### [TASK TO COMPLETE]
Count every line in the following entries that holds the word "yarn". Only the number should be given.

Stored data:

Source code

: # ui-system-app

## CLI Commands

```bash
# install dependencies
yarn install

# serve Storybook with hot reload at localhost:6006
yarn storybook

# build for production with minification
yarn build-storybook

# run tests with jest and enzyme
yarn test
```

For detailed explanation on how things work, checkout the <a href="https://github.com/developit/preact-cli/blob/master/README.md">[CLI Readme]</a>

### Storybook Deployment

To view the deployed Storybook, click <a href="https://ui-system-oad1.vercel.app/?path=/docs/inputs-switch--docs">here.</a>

### [RESULT OF THE TASK]
4